Exercise aim: What is needed is each line of the data below that holds the string "additional".

☆ ☆ ☆ ☆ ☆ ☆ ☆

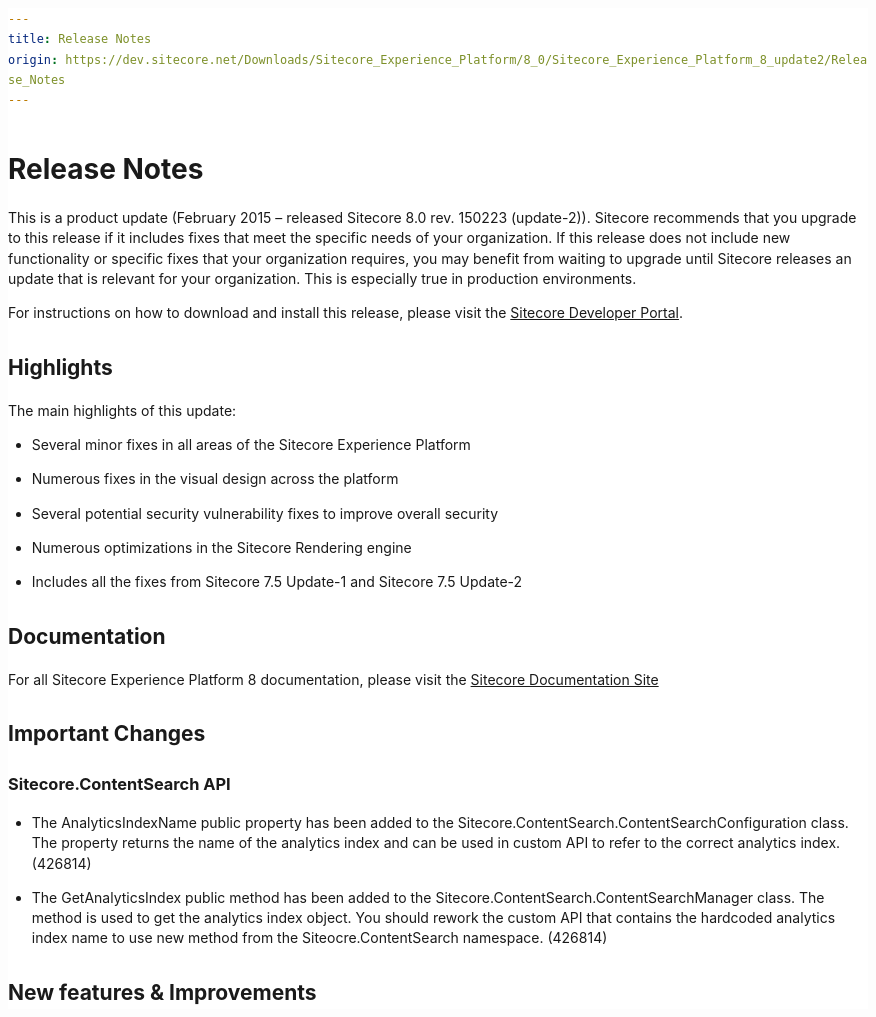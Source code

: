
 ```yaml
---
title: Release Notes
origin: https://dev.sitecore.net/Downloads/Sitecore_Experience_Platform/8_0/Sitecore_Experience_Platform_8_update2/Release_Notes
---
```



Release Notes
=============

This is a product update (February 2015 – released Sitecore 8.0 rev. 150223 (update-2)). Sitecore recommends that you upgrade to this release if it includes fixes that meet the specific needs of your organization. If this release does not include new functionality or specific fixes that your organization requires, you may benefit from waiting to upgrade until Sitecore releases an update that is relevant for your organization. This is especially true in production environments.

For instructions on how to download and install this release, please visit the [Sitecore Developer Portal](http://dev.sitecore.net/).

Highlights
----------

The main highlights of this update:

*   Several minor fixes in all areas of the Sitecore Experience Platform
    
*   Numerous fixes in the visual design across the platform
    
*   Several potential security vulnerability fixes to improve overall security
    
*   Numerous optimizations in the Sitecore Rendering engine
    
*   Includes all the fixes from Sitecore 7.5 Update-1 and Sitecore 7.5 Update-2
    

Documentation
-------------

For all Sitecore Experience Platform 8 documentation, please visit the [Sitecore Documentation Site](http://doc.sitecore.net/)

Important Changes
-----------------

### Sitecore.ContentSearch API

*   The AnalyticsIndexName public property has been added to the Sitecore.ContentSearch.ContentSearchConfiguration class. The property returns the name of the analytics index and can be used in custom API to refer to the correct analytics index. (426814)
    
*   The GetAnalyticsIndex public method has been added to the Sitecore.ContentSearch.ContentSearchManager class. The method is used to get the analytics index object. You should rework the custom API that contains the hardcoded analytics index name to use new method from the Siteocre.ContentSearch namespace. (426814)
    

New features & Improvements
---------------------------
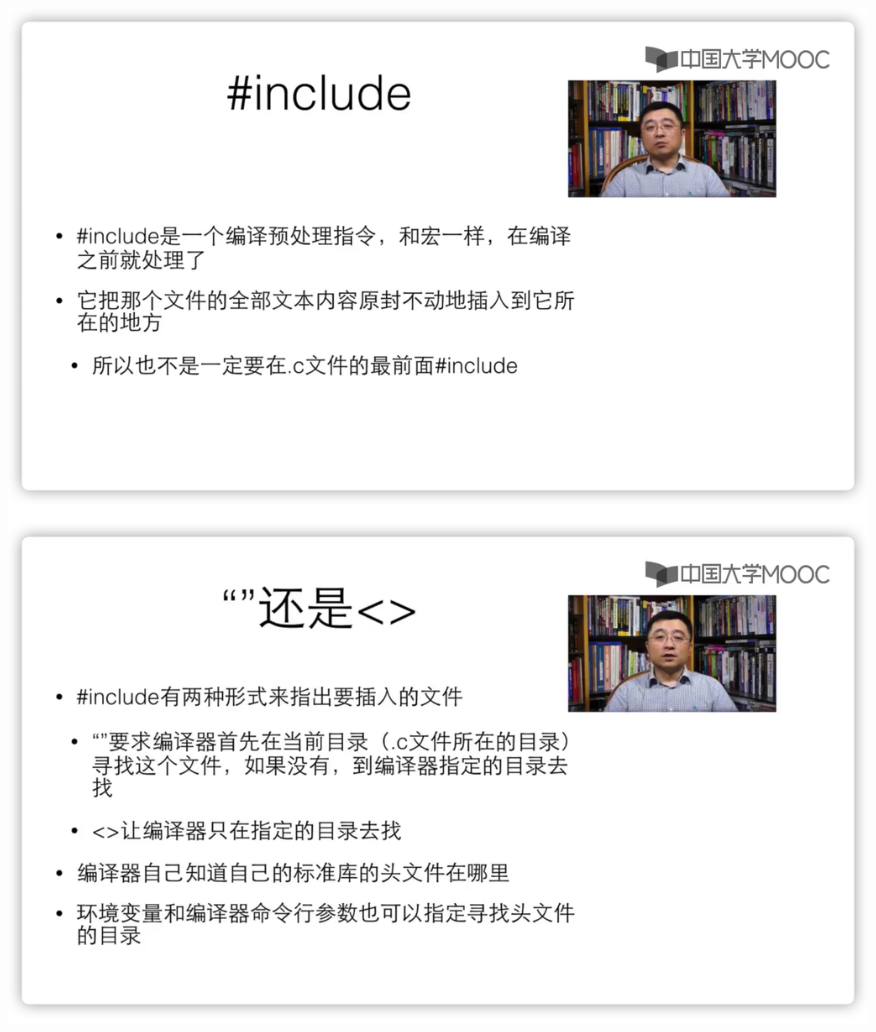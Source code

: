![image-20210714204806428](%E7%BF%81%E5%87%AFc.assets/image-20210714204806428.png)

![image-20210714204958678](%E7%BF%81%E5%87%AFc.assets/image-20210714204958678.png)
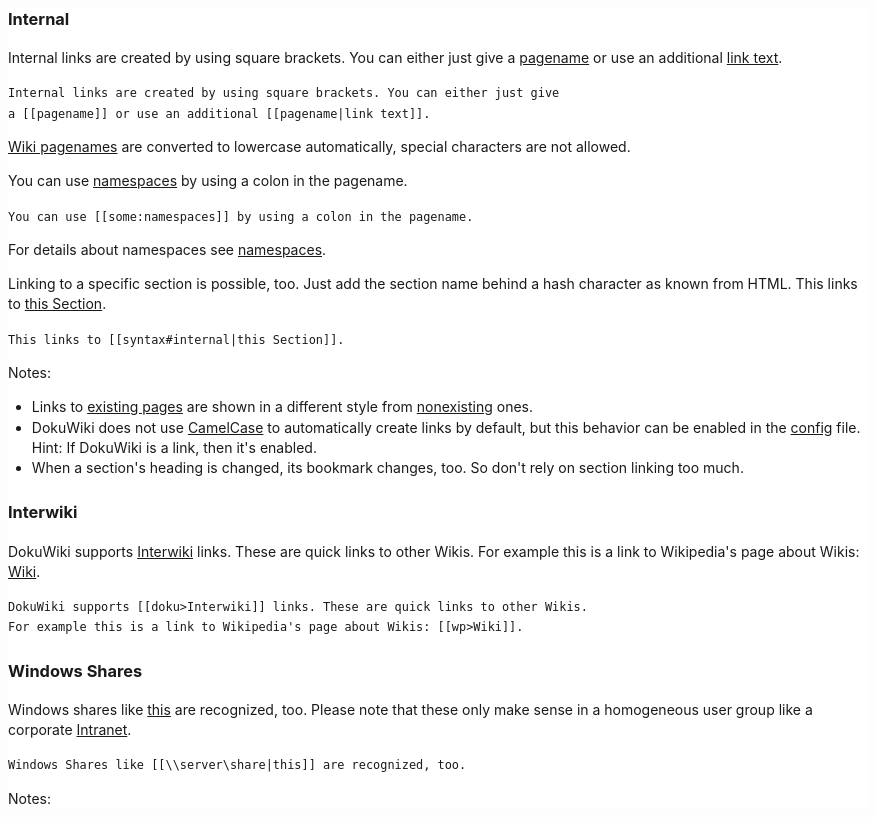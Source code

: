 ### Internal

Internal links are created by using square brackets. You can either just
give a [pagename](pagename) or use an additional [link text](pagename).

    Internal links are created by using square brackets. You can either just give
    a [[pagename]] or use an additional [[pagename|link text]].

[Wiki pagenames](https://www.dokuwiki.org/pagename) are converted to
lowercase automatically, special characters are not allowed.

You can use [namespaces](/some/namespaces) by using a colon in the
pagename.

    You can use [[some:namespaces]] by using a colon in the pagename.

For details about namespaces see
[namespaces](https://www.dokuwiki.org/namespaces).

Linking to a specific section is possible, too. Just add the section
name behind a hash character as known from HTML. This links to [this
Section](syntax#internal).

    This links to [[syntax#internal|this Section]].

Notes:

-   Links to [existing pages](syntax) are shown in a different style
    from [nonexisting](nonexisting) ones.
-   DokuWiki does not use
    [CamelCase](https://en.wikipedia.org/wiki/CamelCase) to
    automatically create links by default, but this behavior can be
    enabled in the [config](https://www.dokuwiki.org/config) file. Hint:
    If DokuWiki is a link, then it\'s enabled.
-   When a section\'s heading is changed, its bookmark changes, too. So
    don\'t rely on section linking too much.

### Interwiki

DokuWiki supports [Interwiki](https://www.dokuwiki.org/Interwiki) links.
These are quick links to other Wikis. For example this is a link to
Wikipedia\'s page about Wikis:
[Wiki](https://en.wikipedia.org/wiki/Wiki).

    DokuWiki supports [[doku>Interwiki]] links. These are quick links to other Wikis.
    For example this is a link to Wikipedia's page about Wikis: [[wp>Wiki]].

### Windows Shares

Windows shares like [this](\\server\share) are recognized, too. Please
note that these only make sense in a homogeneous user group like a
corporate [Intranet](https://en.wikipedia.org/wiki/Intranet).

    Windows Shares like [[\\server\share|this]] are recognized, too.

Notes:


[^1]: This is a footnote
[^2]: when the aspect ratio of the given width and height doesn\'t match
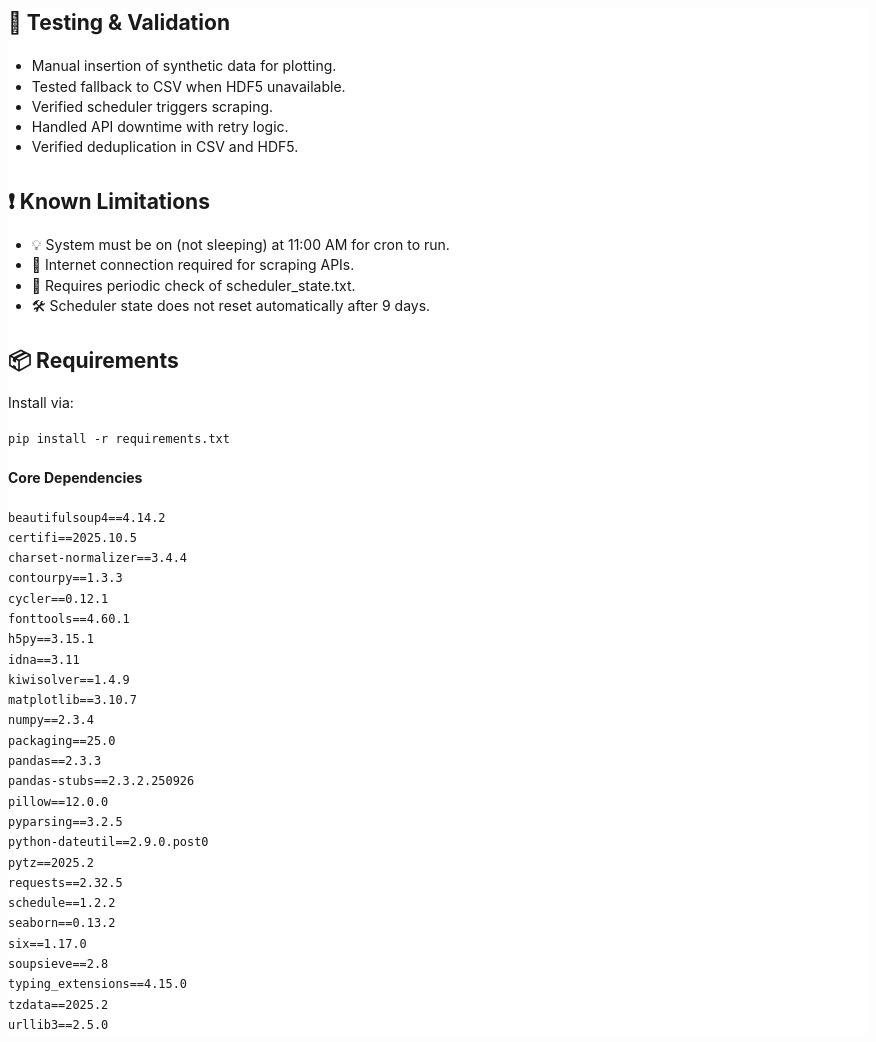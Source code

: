## 🧪 Testing & Validation

* Manual insertion of synthetic data for plotting.
* Tested fallback to CSV when HDF5 unavailable.
* Verified scheduler triggers scraping.
* Handled API downtime with retry logic.
* Verified deduplication in CSV and HDF5.

## ❗ Known Limitations

* 💡 System must be on (not sleeping) at 11:00 AM for cron to run.
* 🔌 Internet connection required for scraping APIs.
* 🧠 Requires periodic check of scheduler_state.txt.
* 🛠️ Scheduler state does not reset automatically after 9 days.

## 📦 Requirements

Install via:
```
pip install -r requirements.txt
```
#### Core Dependencies
```
beautifulsoup4==4.14.2
certifi==2025.10.5
charset-normalizer==3.4.4
contourpy==1.3.3
cycler==0.12.1
fonttools==4.60.1
h5py==3.15.1
idna==3.11
kiwisolver==1.4.9
matplotlib==3.10.7
numpy==2.3.4
packaging==25.0
pandas==2.3.3
pandas-stubs==2.3.2.250926
pillow==12.0.0
pyparsing==3.2.5
python-dateutil==2.9.0.post0
pytz==2025.2
requests==2.32.5
schedule==1.2.2
seaborn==0.13.2
six==1.17.0
soupsieve==2.8
typing_extensions==4.15.0
tzdata==2025.2
urllib3==2.5.0
```
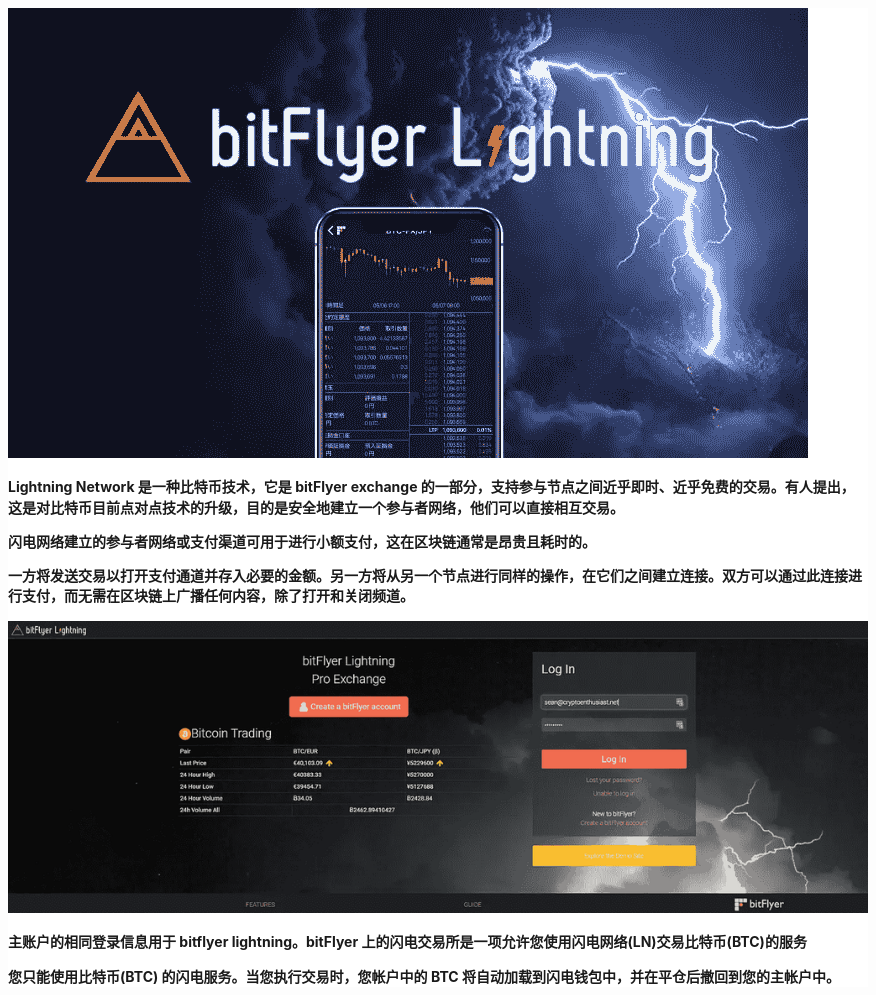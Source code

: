 ****![](img/10d1024659fd3ae5ae8b0c947242ff93.png)****

******Lightning Network 是一种比特币技术，它是 bitFlyer exchange 的一部分，支持参与节点之间近乎即时、近乎免费的交易**。有人提出，这是对比特币目前点对点技术的升级，目的是安全地建立一个参与者网络，他们可以直接相互交易。****

****闪电网络建立的参与者网络或支付渠道可用于进行小额支付，这在区块链通常是昂贵且耗时的。****

****一方将发送交易以打开支付通道并存入必要的金额。另一方将从另一个节点进行同样的操作，在它们之间建立连接。**双方可以通过此连接进行支付，而无需在区块链**上广播任何内容，除了打开和关闭频道。****

****![](img/485e41d37af52a2363d27f7cd8cf8dd7.png)****

****主账户的**相同登录信息**用于 bitflyer lightning。bitFlyer 上的闪电交易所是一项允许您使用闪电网络(LN)交易比特币(BTC)的服务****

******您只能使用比特币(BTC)** 的闪电服务。当您执行交易时，您帐户中的 BTC 将自动加载到闪电钱包中，并在平仓后撤回到您的主帐户中。****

☆ ☆ ☆ ☆ ☆ ☆ ☆

Answer for the task:
give a [pagename](pagename) or use an additional [link text](pagename).
    a [[pagename]] or use an additional [[pagename|link text]].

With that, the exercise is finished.